The Lower Niger encompasses the Niger River delta and the contiguous landmass that straddles this big African inland waterway as it empties into the Atlantic Ocean. Containing the delta of a mighty river system, the Lower Niger is naturally blessed with rich and highly productive agricultural lands as well as an abundance of freshwater supply. The land space is populated by ethno-political and cultural groups which have co-habited same territory for millennia in relative peace, tolerance and mutual respect for each other. The Lower Niger also coincides with the epicenter of crude petroleum deposits whose exploitation, within the past 50 years, has propelled the Nigerian domestic economy to become Africa’s largest.
All its many rich natural endowments notwithstanding, the indigenous peoples of the Lower Niger comprise the most socioeconomically deprived and politically marginalized citizens of contemporary Nigeria. The territory lacks necessary economic infrastructural development, industrial manufacture, societal amenities etc despite the fact that the Lower Niger has been the goose which has laid the metaphorical golden eggs for Nigeria in the last half a century. Since conclusion of the 30-month Nigerian Civil War (1967-1970), Nigeria’s official policies have relegated the Lower Niger to an economic wasteland with near-total absence of maritime commerce beyond the export of crude petroleum products.

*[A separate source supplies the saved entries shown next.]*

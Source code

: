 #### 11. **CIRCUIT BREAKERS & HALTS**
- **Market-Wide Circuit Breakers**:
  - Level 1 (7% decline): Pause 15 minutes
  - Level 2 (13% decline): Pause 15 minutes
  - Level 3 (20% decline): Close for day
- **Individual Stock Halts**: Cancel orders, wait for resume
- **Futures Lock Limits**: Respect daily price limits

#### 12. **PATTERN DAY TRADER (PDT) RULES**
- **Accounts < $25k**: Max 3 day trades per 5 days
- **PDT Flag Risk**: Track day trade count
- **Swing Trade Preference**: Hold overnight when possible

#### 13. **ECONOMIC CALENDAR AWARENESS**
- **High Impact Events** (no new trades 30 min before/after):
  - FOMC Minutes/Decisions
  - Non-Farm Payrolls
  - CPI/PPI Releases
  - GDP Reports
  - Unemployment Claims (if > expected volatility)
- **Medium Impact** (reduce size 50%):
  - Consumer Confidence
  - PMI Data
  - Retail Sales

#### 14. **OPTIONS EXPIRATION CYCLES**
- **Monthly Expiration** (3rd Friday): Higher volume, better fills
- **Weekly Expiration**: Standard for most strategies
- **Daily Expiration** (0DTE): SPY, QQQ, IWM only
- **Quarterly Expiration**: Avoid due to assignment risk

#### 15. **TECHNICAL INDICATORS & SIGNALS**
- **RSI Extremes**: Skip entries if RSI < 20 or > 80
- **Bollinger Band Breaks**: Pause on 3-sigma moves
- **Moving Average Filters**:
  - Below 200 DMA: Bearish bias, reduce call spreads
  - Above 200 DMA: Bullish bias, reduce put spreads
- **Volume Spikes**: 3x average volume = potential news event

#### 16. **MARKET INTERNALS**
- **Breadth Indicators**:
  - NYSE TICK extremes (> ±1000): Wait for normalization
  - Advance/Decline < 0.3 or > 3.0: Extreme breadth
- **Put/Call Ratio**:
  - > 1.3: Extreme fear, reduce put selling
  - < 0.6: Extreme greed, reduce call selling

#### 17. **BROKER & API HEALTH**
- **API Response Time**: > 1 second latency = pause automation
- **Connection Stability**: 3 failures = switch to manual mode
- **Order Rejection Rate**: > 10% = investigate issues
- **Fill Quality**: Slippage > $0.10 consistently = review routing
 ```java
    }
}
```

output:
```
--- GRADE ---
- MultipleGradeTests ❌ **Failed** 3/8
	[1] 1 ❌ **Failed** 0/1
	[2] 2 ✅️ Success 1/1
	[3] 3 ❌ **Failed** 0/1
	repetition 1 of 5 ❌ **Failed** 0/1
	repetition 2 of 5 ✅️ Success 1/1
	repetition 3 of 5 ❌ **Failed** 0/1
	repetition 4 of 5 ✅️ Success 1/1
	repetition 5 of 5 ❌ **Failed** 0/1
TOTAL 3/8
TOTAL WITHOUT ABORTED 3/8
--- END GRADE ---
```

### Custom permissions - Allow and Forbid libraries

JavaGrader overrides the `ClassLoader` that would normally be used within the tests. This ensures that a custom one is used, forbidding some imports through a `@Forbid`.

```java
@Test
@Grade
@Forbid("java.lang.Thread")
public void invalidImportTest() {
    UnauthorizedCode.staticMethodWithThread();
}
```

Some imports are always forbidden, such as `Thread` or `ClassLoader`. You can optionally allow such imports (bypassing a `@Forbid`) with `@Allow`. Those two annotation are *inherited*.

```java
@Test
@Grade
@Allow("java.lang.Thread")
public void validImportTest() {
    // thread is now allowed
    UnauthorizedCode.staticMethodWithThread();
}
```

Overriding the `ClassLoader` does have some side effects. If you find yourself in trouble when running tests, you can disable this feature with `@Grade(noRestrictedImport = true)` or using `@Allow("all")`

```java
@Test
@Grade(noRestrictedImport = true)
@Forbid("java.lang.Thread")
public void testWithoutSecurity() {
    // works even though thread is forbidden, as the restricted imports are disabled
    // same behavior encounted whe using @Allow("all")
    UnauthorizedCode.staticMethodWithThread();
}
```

Due to lack of adequate oversight, the multinational oil companies operating throughout the Lower Niger and associated coastal waters have despoiled and desecrated the indigenous peoples’ ancestral lands and living space through massive and widespread pollution of the environment by daily oil spills and gas flaring. Agricultural and residential lands in the hinterland are devastated by the combined scourges of widespread deforestation and resultant top-soil and gully erosion. Gross environmental mismanagement and decay impede/retard the Lower Niger’s progress.
Prompt implementation of the aims and objectives of LNC-USA shall, hopefully, enable indigenous peoples of the Lower Niger to cope with and overcome their compounded existential problems, summarized above, through its enlightenment campaigns among the target population. Most important, manpower and material resources shall be identified, sought after and mobilized from indigenes of the Lower Niger in the American Diaspora and channeled toward mitigating the social, political, economic and environmental quandary which combine to retard the deserved advancement of the target population within Nigeria, in particular and elsewhere nationwide, in general.
Our mission is to promote and foster self-determination of the indigenous peoples of the Lower Niger area in present day Nigeria, in particular and among ethnic nationalities which inhabit other parts of the colonial creation that metamorphosed to become the Nigerian state of today.